I seem to be a regular attendee of the Extended Semantic Web Conference series (2013 trip report). This year ESWC was back in Crete, which means that you can get photos like the one below taken to make your colleagues jealous:
As I write this, the conference is still going on but I had to leave early to early to head to Iceland where I will briefly gate crash the natural language processing crowd at LREC 2014. Let’s begin with the stats of ESWC:
- 204 submissions
- 25% acceptance rate
- ~ 4.5 reviews per submission
The number of submissions was up from last year. I don’t have the numbers on attendance but it seemed in-line with last year as well. So, what was I doing at the conference?

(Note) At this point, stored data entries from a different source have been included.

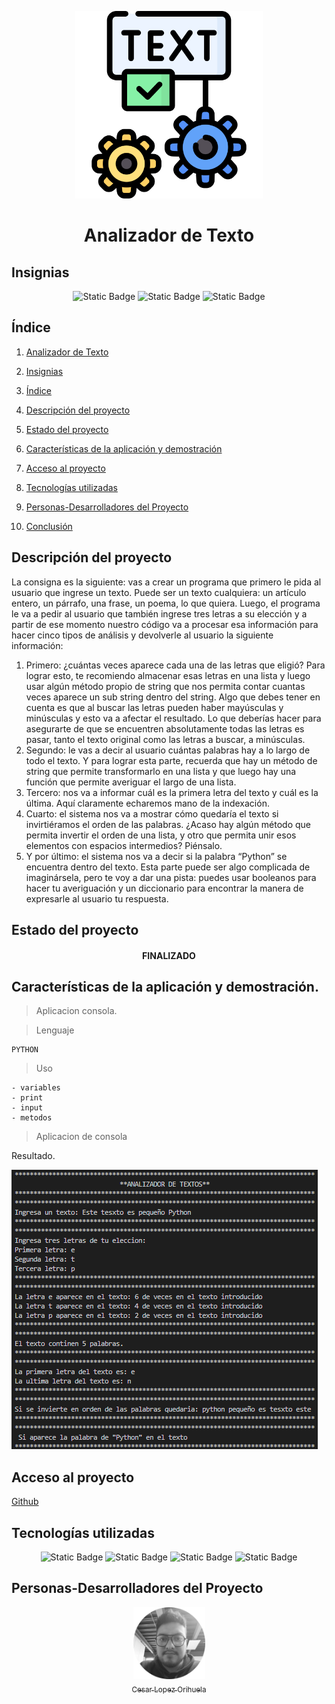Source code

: <p align="center">
<img src="./img/texto.png"
 width="300">
</p>

<h1 align="center" id="texto">Analizador de Texto</h1>

## Insignias

<section align="center">

![Static Badge](https://img.shields.io/badge/CURSO-PRACTICA-green)
![Static Badge](https://img.shields.io/badge/LENGUAJE-PYTHON-blue)
![Static Badge](https://img.shields.io/badge/PLATAFORMA-Udemy-purple)

</section>

## Índice

1. [Analizador de Texto](#texto)

2. [Insignias](#insignias)

3. [Índice](#índice)

4. [Descripción del proyecto](#descripción-del-proyecto)

5. [Estado del proyecto](#Estado-del-proyecto)

6. [Características de la aplicación y demostración](#Características-de-la-aplicación-y-demostración)

7. [Acceso al proyecto](#acceso-proyecto)

8. [Tecnologías utilizadas](#tecnologías-utilizadas)

9. [Personas-Desarrolladores del Proyecto](#personas-desarrolladores)

10. [Conclusión](#conclusión)

## Descripción del proyecto

La consigna es la siguiente: vas a crear un programa que primero le pida al usuario que
ingrese un texto. Puede ser un texto cualquiera: un artículo entero, un párrafo, una frase, un
poema, lo que quiera. Luego, el programa le va a pedir al usuario que también ingrese tres
letras a su elección y a partir de ese momento nuestro código va a procesar esa información
para hacer cinco tipos de análisis y devolverle al usuario la siguiente información:

1. Primero: ¿cuántas veces aparece cada una de las letras que eligió? Para lograr esto, te
   recomiendo almacenar esas letras en una lista y luego usar algún método propio de string
   que nos permita contar cuantas veces aparece un sub string dentro del string. Algo que
   debes tener en cuenta es que al buscar las letras pueden haber mayúsculas y minúsculas
   y esto va a afectar el resultado. Lo que deberías hacer para asegurarte de que se
   encuentren absolutamente todas las letras es pasar, tanto el texto original como las
   letras a buscar, a minúsculas.
2. Segundo: le vas a decir al usuario cuántas palabras hay a lo largo de todo el texto. Y
   para lograr esta parte, recuerda que hay un método de string que permite transformarlo
   en una lista y que luego hay una función que permite averiguar el largo de una lista.
3. Tercero: nos va a informar cuál es la primera letra del texto y cuál es la última. Aquí
   claramente echaremos mano de la indexación.
4. Cuarto: el sistema nos va a mostrar cómo quedaría el texto si invirtiéramos el orden de
   las palabras. ¿Acaso hay algún método que permita invertir el orden de una lista, y otro
   que permita unir esos elementos con espacios intermedios? Piénsalo.
5. Y por último: el sistema nos va a decir si la palabra “Python” se encuentra dentro del
   texto. Esta parte puede ser algo complicada de imaginársela, pero te voy a dar una pista:
   puedes usar booleanos para hacer tu averiguación y un diccionario para encontrar la
   manera de expresarle al usuario tu respuesta.

## Estado del proyecto

<h4 align="center">
FINALIZADO
</h4>

## Características de la aplicación y demostración.

> Aplicacion consola.

> Lenguaje

    PYTHON

> Uso

    - variables
    - print
    - input
    - metodos

> Aplicacion de consola

Resultado.

![alt text](img/image.png)

## Acceso al proyecto

[Github](https://github.com/Chinicuil87/programacionpython/tree/main/proyecto_3)

## Tecnologías utilizadas

<section align="center">

![Static Badge](https://img.shields.io/badge/IDE-PyCharm-yellow) ![Static Badge](https://img.shields.io/badge/LENGUAJE-PYTHON-blue) ![Static Badge](https://img.shields.io/badge/PYTHON-3.12.4-red)
![Static Badge](https://img.shields.io/badge/IDE-VSC-blue)

</section>

## Personas-Desarrolladores del Proyecto

<section align="center">

[<img src="./img/chinicuil.png" width=115><br><sub>Cesar Lopez Orihuela</sub>](https://github.com/Chinicuil87)

</section>

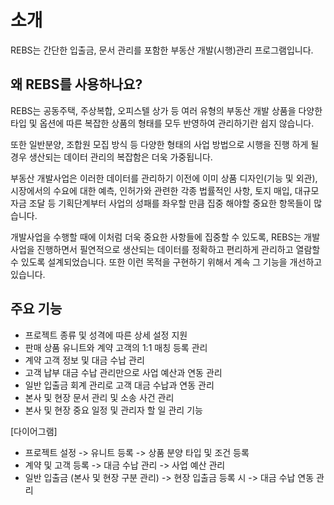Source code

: # 소개

REBS는 간단한 입출금, 문서 관리를 포함한 부동산 개발(시행)관리 프로그램입니다.

## 왜 REBS를 사용하나요?

REBS는 공동주택, 주상복합, 오피스텔 상가 등 여러 유형의 부동산 개발 상품을 다양한 타입
및 옵션에 따른 복잡한 상품의 형태를 모두 반영하여 관리하기란 쉽지 않습니다.

또한 일반분양, 조합원 모집 방식 등 다양한 형태의 사업 방법으로 시행을 진행 하게 될 경우 생산되는 데이터 관리의 복잡함은
더욱 가중됩니다.

부동산 개발사업은 이러한 데이터를 관리하기 이전에 이미 상품 디자인(기능 및 외관), 시장에서의 수요에 대한 예측, 인허가와 관련한
각종 법률적인 사항, 토지 매입, 대규모 자금 조달 등 기획단계부터 사업의 성패를 좌우할 만큼 집중 해야할 중요한 항목들이 많습니다.

개발사업을 수행할 때에 이처럼 더욱 중요한 사항들에 집중할 수 있도록, REBS는 개발사업을 진행하면서 필연적으로 생산되는 데이터를 정확하고 편리하게
관리하고 열람할 수 있도록 설계되었습니다. 또한 이런 목적을 구현하기 위해서 계속 그 기능을 개선하고 있습니다.

## 주요 기능

- 프로젝트 종류 및 성격에 따른 상세 설정 지원
- 판매 상품 유니트와 계약 고객의 1:1 매칭 등록 관리
- 계약 고객 정보 및 대금 수납 관리
- 고객 납부 대금 수납 관리만으로 사업 예산과 연동 관리
- 일반 입출금 회계 관리로 고객 대금 수납과 연동 관리
- 본사 및 현장 문서 관리 및 소송 사건 관리
- 본사 및 현장 중요 일정 및 관리자 할 일 관리 기능

[다이어그램]

- 프로젝트 설정 -> 유니트 등록 -> 상품 분양 타입 및 조건 등록
- 계약 및 고객 등록 -> 대금 수납 관리 -> 사업 예산 관리
- 일반 입출금 (본사 및 현장 구분 관리) -> 현장 입출금 등록 시 -> 대금 수납 연동 관리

This year ESWC introduced a semantic web evaluation track. We participated in two of these new evaluation tracks. I showed off our linkitup tool for the Semantic Web Publishing Challenge. [paper]. The tool lets you enrich research data uploaded to Figshare with links to external sites. Valentina Maccatrozzo presented her contribution to the Linked Open Data Recommender Systems challenge. She’s exploring using richer semantics to do recommendation, which, from the comments on her poster, was seen as a novel approach by the attendees. Overall, I think all our work went over well. However, it would be good to see more of the VU Semweb group content in the main track. The Netherlands only had 14 paper submissions. It was also nice to see PROV mentioned in several places. Finally, conferencse are great places to do face-2-face work. I had nice chats with quite a few people, in particular, with Tobias Kuhn on the development of the nanopublications spec and with Avi Bernstein on our collaboration leveraging his group’s Signal & Collect framework.

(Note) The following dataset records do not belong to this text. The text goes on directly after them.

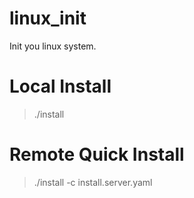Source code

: # linux_init
Init you linux system.

# Local Install

> ./install 

# Remote Quick Install

> ./install -c install.server.yaml
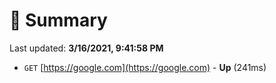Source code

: # 📖 Summary
Last updated: **3/16/2021, 9:41:58 PM**

- `GET` [https://google.com](https://google.com) - **Up** (241ms)
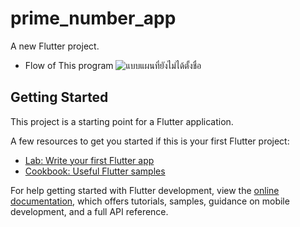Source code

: # prime_number_app

A new Flutter project.

- Flow of This program
![แบบแผนที่ยังไม่ได้ตั้งชื่อ](https://github.com/user-attachments/assets/6a10d25f-90b3-477f-97b1-5d43c95aace7)

## Getting Started

This project is a starting point for a Flutter application.

A few resources to get you started if this is your first Flutter project:

- [Lab: Write your first Flutter app](https://docs.flutter.dev/get-started/codelab)
- [Cookbook: Useful Flutter samples](https://docs.flutter.dev/cookbook)

For help getting started with Flutter development, view the
[online documentation](https://docs.flutter.dev/), which offers tutorials,
samples, guidance on mobile development, and a full API reference.

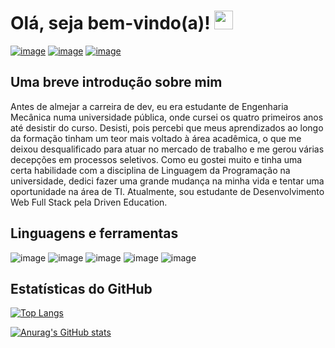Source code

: # Olá, seja bem-vindo(a)! <img src="https://raw.githubusercontent.com/MartinHeinz/MartinHeinz/master/wave.gif" width="30px">

[![image](https://img.shields.io/badge/LinkedIn-0077B5?style=for-the-badge&logo=linkedin&logoColor=white)](https://www.linkedin.com/in/hugo-kelven-soares-cunha-6a0b18232?lipi=urn%3Ali%3Apage%3Ad_flagship3_profile_view_base_contact_details%3BRYstkOGZQBWB8plrFJqqsw%3D%3D) [![image](https://img.shields.io/badge/Gmail-D14836?style=for-the-badge&logo=gmail&logoColor=white)](mailto:hugokelven98@gmail.com) [![image](https://img.shields.io/badge/Steam-000000?style=for-the-badge&logo=steam&logoColor=white)](https://steamcommunity.com/profiles/76561198123224596/)

## Uma breve introdução sobre mim

Antes de almejar a carreira de dev, eu era estudante de Engenharia Mecânica numa universidade pública, onde cursei os quatro primeiros anos até desistir do curso. Desisti, pois percebi que meus aprendizados ao longo da formação tinham um teor mais voltado à área acadêmica, o que me deixou desqualificado para atuar no mercado de trabalho e me gerou várias decepções em processos seletivos. Como eu gostei muito e tinha uma certa habilidade com a disciplina de Linguagem da Programação na universidade, dedici fazer uma grande mudança na minha vida e tentar uma oportunidade na área de TI. Atualmente, sou estudante de Desenvolvimento Web Full Stack pela Driven Education.

## Linguagens e ferramentas
![image](https://img.shields.io/badge/HTML5-E34F26?style=for-the-badge&logo=html5&logoColor=white) ![image](https://img.shields.io/badge/CSS3-1572B6?style=for-the-badge&logo=css3&logoColor=white) ![image](https://img.shields.io/badge/JavaScript-323330?style=for-the-badge&logo=javascript&logoColor=F7DF1E) ![image](https://img.shields.io/badge/react-%2320232a.svg?style=for-the-badge&logo=react&logoColor=%2361DAFB) ![image](https://img.shields.io/badge/Visual%20Studio%20Code-0078d7.svg?style=for-the-badge&logo=visual-studio-code&logoColor=white)

## Estatísticas do GitHub
[![Top Langs](https://github-readme-stats.vercel.app/api/top-langs/?username=hugokelven&layout=compact&theme=midnight-purple)](https://github.com/anuraghazra/github-readme-stats)

[![Anurag's GitHub stats](https://github-readme-stats.vercel.app/api?username=hugokelven&show_icons=true&theme=midnight-purple)](https://github.com/anuraghazra/github-readme-stats)


<!--
**hugokelven/hugokelven** is a ✨ _special_ ✨ repository because its `README.md` (this file) appears on your GitHub profile.

Here are some ideas to get you started:

- 🔭 I’m currently working on ...
- 🌱 I’m currently learning ...
- 👯 I’m looking to collaborate on ...
- 🤔 I’m looking for help with ...
- 💬 Ask me about ...
- 📫 How to reach me: ...
- 😄 Pronouns: ...
- ⚡ Fun fact: ...
-->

So what were the big themes of this year’s conference. I pulled out three:
- Easing development with Linked Data
- Entities everywhere
- Methodological maturity
As a community, we’ve built interesting infrastructure for machine readable data sharing, querying, vocabulary publication and the like. Now that we have all this data, the community is turning towards making it easier to develop applications with it. This is not necessarily a new problem and people have tackled it before (e.g. ActiveRDF). But the availability of data seems to be renewing attention to this problem. This was reflected by Stefan Staab’s Keynote on Programming the Semantic Web. I think the central issue he identified was how to program against flexible data models that are the hallmark of semantic web data. Stefan argued strongly for static typing and programmer support but, as an audience member noted, there is a general trend in development circles towards document style databases with weaker type systems. It will be interesting to see how this plays out.
Aside: A thought I had was whether we could easily publish the type systems that developers create when programming back out onto the web and merge them with existing vocabularies….

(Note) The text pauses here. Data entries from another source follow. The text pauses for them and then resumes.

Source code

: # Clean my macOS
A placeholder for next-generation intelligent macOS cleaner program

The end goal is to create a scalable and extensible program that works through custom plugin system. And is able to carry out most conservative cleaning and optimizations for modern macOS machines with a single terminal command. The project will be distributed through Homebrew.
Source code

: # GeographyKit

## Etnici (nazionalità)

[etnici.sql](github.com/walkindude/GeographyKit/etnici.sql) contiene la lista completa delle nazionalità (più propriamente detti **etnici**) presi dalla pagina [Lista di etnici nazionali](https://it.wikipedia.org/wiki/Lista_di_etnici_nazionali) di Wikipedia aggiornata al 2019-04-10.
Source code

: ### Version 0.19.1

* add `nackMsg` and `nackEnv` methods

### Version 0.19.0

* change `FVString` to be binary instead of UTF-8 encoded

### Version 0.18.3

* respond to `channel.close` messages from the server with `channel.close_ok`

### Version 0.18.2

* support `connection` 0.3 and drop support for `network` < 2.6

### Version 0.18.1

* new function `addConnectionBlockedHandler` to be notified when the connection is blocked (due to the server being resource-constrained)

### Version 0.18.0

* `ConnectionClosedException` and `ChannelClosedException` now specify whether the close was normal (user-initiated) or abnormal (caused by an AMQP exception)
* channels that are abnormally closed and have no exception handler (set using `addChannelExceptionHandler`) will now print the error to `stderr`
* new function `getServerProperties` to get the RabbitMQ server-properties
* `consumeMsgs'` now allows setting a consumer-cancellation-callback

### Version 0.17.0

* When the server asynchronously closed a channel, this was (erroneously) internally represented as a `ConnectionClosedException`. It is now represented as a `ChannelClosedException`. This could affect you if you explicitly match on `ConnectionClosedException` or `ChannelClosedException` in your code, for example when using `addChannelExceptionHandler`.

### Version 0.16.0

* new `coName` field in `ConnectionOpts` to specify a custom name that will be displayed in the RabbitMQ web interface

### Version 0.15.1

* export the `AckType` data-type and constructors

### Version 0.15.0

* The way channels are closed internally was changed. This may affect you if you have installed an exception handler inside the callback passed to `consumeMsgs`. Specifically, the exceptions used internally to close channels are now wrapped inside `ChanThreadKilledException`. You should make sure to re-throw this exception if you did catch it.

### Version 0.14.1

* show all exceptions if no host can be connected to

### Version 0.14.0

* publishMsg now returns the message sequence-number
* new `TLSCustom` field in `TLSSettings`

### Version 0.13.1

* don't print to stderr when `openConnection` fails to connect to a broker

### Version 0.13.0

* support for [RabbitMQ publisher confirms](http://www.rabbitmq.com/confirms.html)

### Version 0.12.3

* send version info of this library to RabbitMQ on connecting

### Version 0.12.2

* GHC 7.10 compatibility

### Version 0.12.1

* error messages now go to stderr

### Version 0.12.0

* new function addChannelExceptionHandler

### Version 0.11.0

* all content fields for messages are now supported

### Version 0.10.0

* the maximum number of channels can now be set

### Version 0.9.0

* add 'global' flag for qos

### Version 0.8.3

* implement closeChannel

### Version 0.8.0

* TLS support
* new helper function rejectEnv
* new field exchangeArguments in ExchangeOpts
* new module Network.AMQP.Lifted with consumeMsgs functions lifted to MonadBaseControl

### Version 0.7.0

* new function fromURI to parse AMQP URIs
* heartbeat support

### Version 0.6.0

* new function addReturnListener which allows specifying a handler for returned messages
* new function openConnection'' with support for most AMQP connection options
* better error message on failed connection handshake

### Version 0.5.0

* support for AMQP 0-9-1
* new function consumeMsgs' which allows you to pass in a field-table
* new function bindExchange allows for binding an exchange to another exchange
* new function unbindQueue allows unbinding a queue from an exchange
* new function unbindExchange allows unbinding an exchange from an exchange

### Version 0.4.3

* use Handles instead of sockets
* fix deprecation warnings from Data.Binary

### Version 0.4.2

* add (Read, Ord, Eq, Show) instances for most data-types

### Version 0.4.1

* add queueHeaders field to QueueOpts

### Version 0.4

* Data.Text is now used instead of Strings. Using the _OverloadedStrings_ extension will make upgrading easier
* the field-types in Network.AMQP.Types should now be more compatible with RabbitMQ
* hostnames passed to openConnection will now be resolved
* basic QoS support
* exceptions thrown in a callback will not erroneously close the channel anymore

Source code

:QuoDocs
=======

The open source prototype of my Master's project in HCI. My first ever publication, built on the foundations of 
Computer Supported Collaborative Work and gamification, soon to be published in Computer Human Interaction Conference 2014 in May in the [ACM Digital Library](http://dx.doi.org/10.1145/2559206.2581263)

This notion of easing development was also present in the SALAD workshop (a workshop on APIs). This is dear to my heart. I’ve seen in my own projects how APIs really help developers make use of semantic data when building applications. There was quite a lot of discussion around the role of SPARQL with respect to APIs as well as whether to supply data dumps or an API and what type of API that should be. I think it’s fair enough to say that Web APIs are winning, see the paper RESTful or RESTless – Current State of Today’s Top Web APIs, and we need to devise systems that deal with that while still leveraging all our semantic goodness. That being said it’s nice to see mature tooling appearing for Linked Data/Semantic Web data (e.g. RedLink tools, Marin Dimitrov’s talk on selling semweb solutions commercially).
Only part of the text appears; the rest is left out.